The women's 4 × 400 metres relay at the 2015 World Championships in Athletics was held at the Beijing National Stadium on 29 and 30 August.

Summary
The Jamaican team announced their intention to win this race early in the championships by placing all four of their relay team members in the top six of the final of the 400 metres.  The American squad had two women in that same race, one of them the winner Allyson Felix.  Their ace in the hole was having the top two in the world, prior to the American championships, fail to make the individual event but were available for the relay.  Both Olympic Champion Sanya Richards-Ross and World Indoor Champion Francena McCorory demonstrated their occasional ability to run excellent 350 meter races in that meet, their flailing last 50 metres is why they didn't qualify for the individual race.  All the other teams ran their season best just to make the finals, Bahamas and Japan set National Records and still failed to qualify.

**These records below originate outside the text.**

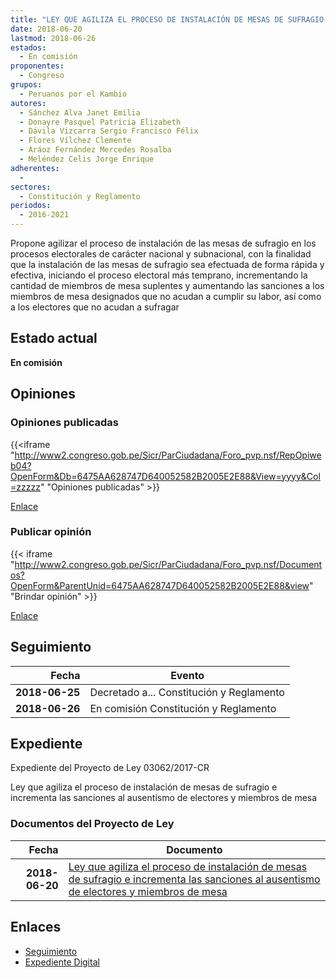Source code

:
 ```yaml
---
title: "LEY QUE AGILIZA EL PROCESO DE INSTALACIÓN DE MESAS DE SUFRAGIO E INCREMENETA LAS SANCIONES AL AUSENTISMO DE ELECTORES Y MIEMBROS DE MESA"
date: 2018-06-20
lastmod: 2018-06-26
estados: 
  - En comisión
proponentes: 
  - Congreso
grupos: 
  - Peruanos por el Kambio
autores: 
  - Sánchez Alva Janet Emilia
  - Donayre Pasquel Patricia Elizabeth
  - Dávila Vizcarra Sergio Francisco Félix
  - Flores Vílchez Clemente
  - Aráoz Fernández Mercedes Rosalba
  - Meléndez Celis Jorge Enrique
adherentes: 
  - 
sectores: 
  - Constitución y Reglamento
periodos: 
  - 2016-2021
---
```


Propone agilizar el proceso de instalación de las mesas de sufragio en los procesos electorales de carácter nacional y subnacional, con la finalidad que la instalación de las mesas de sufragio sea efectuada de forma rápida y efectiva, iniciando el proceso electoral más temprano, incrementando la cantidad de miembros de mesa suplentes y aumentando las sanciones a los miembros de mesa designados que no acudan a cumplir su labor, así como a los electores que no acudan a sufragar


## Estado actual

**En comisión**

## Opiniones

### Opiniones publicadas

{{<iframe "http://www2.congreso.gob.pe/Sicr/ParCiudadana/Foro_pvp.nsf/RepOpiweb04?OpenForm&Db=6475AA628747D640052582B2005E2E88&View=yyyy&Col=zzzzz" "Opiniones publicadas" >}}

[Enlace](http://www2.congreso.gob.pe/Sicr/ParCiudadana/Foro_pvp.nsf/RepOpiweb04?OpenForm&Db=6475AA628747D640052582B2005E2E88&View=yyyy&Col=zzzzz)
### Publicar opinión

{{< iframe "http://www2.congreso.gob.pe/Sicr/ParCiudadana/Foro_pvp.nsf/Documentos?OpenForm&ParentUnid=6475AA628747D640052582B2005E2E88&view" "Brindar opinión" >}}

[Enlace](http://www2.congreso.gob.pe/Sicr/ParCiudadana/Foro_pvp.nsf/Documentos?OpenForm&ParentUnid=6475AA628747D640052582B2005E2E88&view)

## Seguimiento

| Fecha | Evento |
|------:|--------|
| **2018-06-25** | Decretado a... Constitución y Reglamento|
| **2018-06-26** | En comisión Constitución y Reglamento|


## Expediente

Expediente del Proyecto de Ley 03062/2017-CR

Ley que agiliza el proceso de instalación de mesas de sufragio e incrementa las sanciones al ausentismo de electores y miembros de mesa


### Documentos del Proyecto de Ley

| Fecha | Documento |
|------:|--------|
| **2018-06-20** | [Ley que agiliza el proceso de instalación de mesas de sufragio e incrementa las sanciones al ausentismo de electores y miembros de mesa](http://www.leyes.congreso.gob.pe/Documentos/2016_2021/Proyectos_de_Ley_y_de_Resoluciones_Legislativas/PL0306220180620..pdf) |

## Enlaces 

- [Seguimiento](http://www2.congreso.gob.pe/Sicr/TraDocEstProc/CLProLey2016.nsf/f7fff46988ca05b1052578e100829cc7/a32276c77ded9dbe052582b3005bc4dc?OpenDocument)
- [Expediente Digital](http://www2.congreso.gob.pe/Sicr/TraDocEstProc/CLProLey2016.nsf/f7fff46988ca05b1052578e100829cc7/a32276c77ded9dbe052582b3005bc4dc?OpenDocument&Click=05257FB7005EB655.eb71d0cf91d8294e05256cdf006b5706/$Body/0.1C6C)
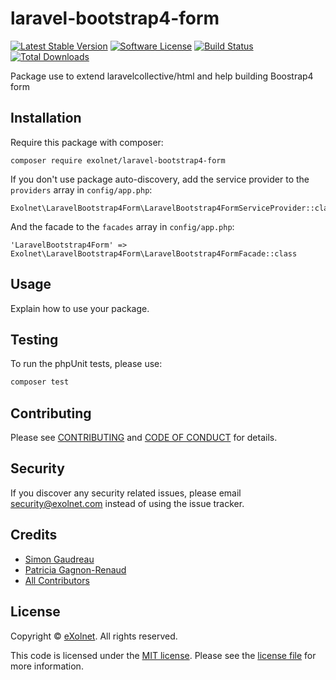 # laravel-bootstrap4-form

[![Latest Stable Version](https://poser.pugx.org/eXolnet/laravel-bootstrap4-form/v/stable?format=flat-square)](https://packagist.org/packages/eXolnet/laravel-bootstrap4-form)
[![Software License](https://img.shields.io/badge/license-MIT-brightgreen.svg?style=flat-square)](LICENSE)
[![Build Status](https://img.shields.io/travis/eXolnet/laravel-bootstrap4-form/master.svg?style=flat-square)](https://travis-ci.org/eXolnet/laravel-bootstrap4-form)
[![Total Downloads](https://img.shields.io/packagist/dt/eXolnet/laravel-bootstrap4-form.svg?style=flat-square)](https://packagist.org/packages/eXolnet/laravel-bootstrap4-form)

Package use to extend laravelcollective/html and help building Boostrap4 form

## Installation

Require this package with composer:

```
composer require exolnet/laravel-bootstrap4-form
```

If you don't use package auto-discovery, add the service provider to the ``providers`` array in `config/app.php`:

```
Exolnet\LaravelBootstrap4Form\LaravelBootstrap4FormServiceProvider::class
```

And the facade to the ``facades`` array in `config/app.php`: 

```
'LaravelBootstrap4Form' => Exolnet\LaravelBootstrap4Form\LaravelBootstrap4FormFacade::class
```

## Usage

Explain how to use your package.

## Testing

To run the phpUnit tests, please use:

``` bash
composer test
```

## Contributing

Please see [CONTRIBUTING](CONTRIBUTING.md) and [CODE OF CONDUCT](CODE_OF_CONDUCT.md) for details.

## Security

If you discover any security related issues, please email security@exolnet.com instead of using the issue tracker.

## Credits

- [Simon Gaudreau](https://github.com/Gandhi11)
- [Patricia Gagnon-Renaud](https://github.com/pgrenaud)
- [All Contributors](../../contributors)

## License

Copyright © [eXolnet](https://www.exolnet.com). All rights reserved.

This code is licensed under the [MIT license](http://choosealicense.com/licenses/mit/).
Please see the [license file](LICENSE) for more information.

In the final, it was a reminder of 2008 on this same track as Richards-Ross was out aggressively, making up the stagger on Christine Ohuruogu and when she hit the home stretch, she was out of gas.  Meanwhile, to their outside, Christine Day was running smoothly to give Jamaica a big lead, Shericka Jackson.  Natasha Hastings ran a quick turn to barely hold off Anyika Onuora at the break.  Jackson started her leg conservatively, so the gap looked manageable, until she started cranking and the lead gap started growing.  Jamaica had an almost two second lead when Jackson handed off to Stephenie Ann McPherson, Hastings helped the USA hold off the British team before handing off to the American's star, Felix.  The gap looked impossible at the beginning but Felix closed it down.  It took Felix 350 metres to catch McPherson, but it was a steady race throughout and when Felix got there she just continued on by, handing off to world #3 Francena McCorory with the lead.  Jamaica had Novlene Williams-Mills on the anchor leg, starting 2 metres down.  Down the backstretch and into the final turn, McCorory held the same gap on Williams-Mills, then through the turn the gap started to widen.  Onto the home stretch, Williams-Mills moved out to lane 2 to look for running room.  70 metres before the finish, McCorory's arm movement got bigger but her legs got noticeably slower.  Williams-Mills cruised on by a helpless McCorory with powerful sprint form across the line for gold.  Well behind the leaders, the British team was challenged by Nigeria until Patience Okon George met with a similar collapse.  While Seren Bundy-Davies carried the British home for bronze, George was overtaken at the line by Russia's Kseniya Aksyonova.	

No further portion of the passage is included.